From what I could gather, his previously serious relationships had ended that way - he'd been convinced his fiancée was cheating, and ended their engagement in a dramatic way. There doesn't seem to have been any evidence she was cheating, but she acted in some ways that caused him to "know". The other one managed to be annoying and drift away, so he started looking elsewhere.
Our marriage wasn't good from before the wedding. He was a bit of a gaslighter with an unpredictable temper: I became quite insecure. He absolutely hated me asking where he'd been, who with, etc, even in the normal "how was your day" sort of way. I asked him more often, and for more details. We had many huge arguments about it. I cried quite a bit. This all came very naturally, as I felt so unstable in that relationship.
Nonetheless, he kind of seemed to expect this - he was acting like a shit, so perhaps his internal marriage model included an evasive husband and a wailing wife. I already had an active social life of my own, but stopped telling him where I was going, who with, and what I'd been doing. That didn't seem to bother him but he followed me a few times, so I figured I'd carry on.
If anything clinched it, it was when I completely stopped being attentive.

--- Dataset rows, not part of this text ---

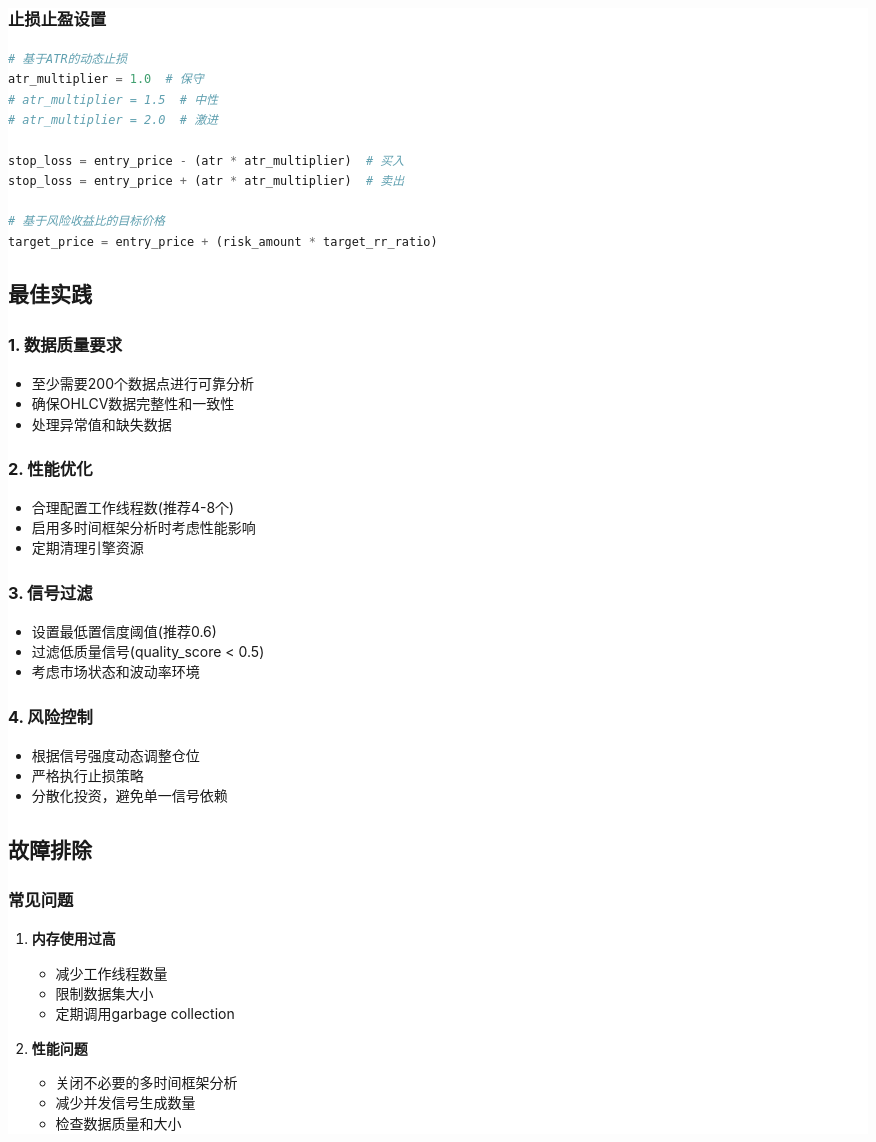 ### 止损止盈设置

```python
# 基于ATR的动态止损
atr_multiplier = 1.0  # 保守
# atr_multiplier = 1.5  # 中性
# atr_multiplier = 2.0  # 激进

stop_loss = entry_price - (atr * atr_multiplier)  # 买入
stop_loss = entry_price + (atr * atr_multiplier)  # 卖出

# 基于风险收益比的目标价格
target_price = entry_price + (risk_amount * target_rr_ratio)
```

## 最佳实践

### 1. 数据质量要求
- 至少需要200个数据点进行可靠分析
- 确保OHLCV数据完整性和一致性
- 处理异常值和缺失数据

### 2. 性能优化
- 合理配置工作线程数(推荐4-8个)
- 启用多时间框架分析时考虑性能影响
- 定期清理引擎资源

### 3. 信号过滤
- 设置最低置信度阈值(推荐0.6)
- 过滤低质量信号(quality_score < 0.5)
- 考虑市场状态和波动率环境

### 4. 风险控制
- 根据信号强度动态调整仓位
- 严格执行止损策略
- 分散化投资，避免单一信号依赖

## 故障排除

### 常见问题

1. **内存使用过高**
   - 减少工作线程数量
   - 限制数据集大小
   - 定期调用garbage collection

2. **性能问题**
   - 关闭不必要的多时间框架分析
   - 减少并发信号生成数量
   - 检查数据质量和大小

I acted like we shared a house (with sex - the sex was mainly good). Didn't do any household stuff except what I needed, didn't ask him if he wanted to eat, made zero attempt at conversation. We spoke, but I didn't chat and shut down the few efforts he made. Didn't say hello or goodbye. You'd think, with all his fulminations about being a Very Private Person, he'd enjoy this but he didn't. He was already shagging around but, conveniently, I think he met his current wife around this time.
As he stormed out, yelling that he was done with me, complete with ring-throwing, one big thought was in my mind: "At last!"
He still didn't file for a divorce - he might have been waiting for me to beg him to come back - so I hurried him up by filing myself. This was when you still had to give reasons, and I knew he'd never sign a document saying he'd been unreasonable! As expected, he counter-filed against me. I signed that thing quickly.
You didn't need all this detail, @JackTheSad - sorry. It's the first time I've had a chance to tell the story! In short, I played to his ego and need for control.
Whatever he keeps telling you annoys him - do more of it. Stop being a wife, as far as humanly possible without distressing your DC. Stop even being his friend & companion. Importantly, follow the advice of the wives of yesteryear: make him think it's his idea!
Oh, and do line up your ducks. I didn't, and came off slightly worse financially (he refused to fill out the financial declaration, which I should've foreseen). Post-divorce, though, he was quite civil and actually very helpful.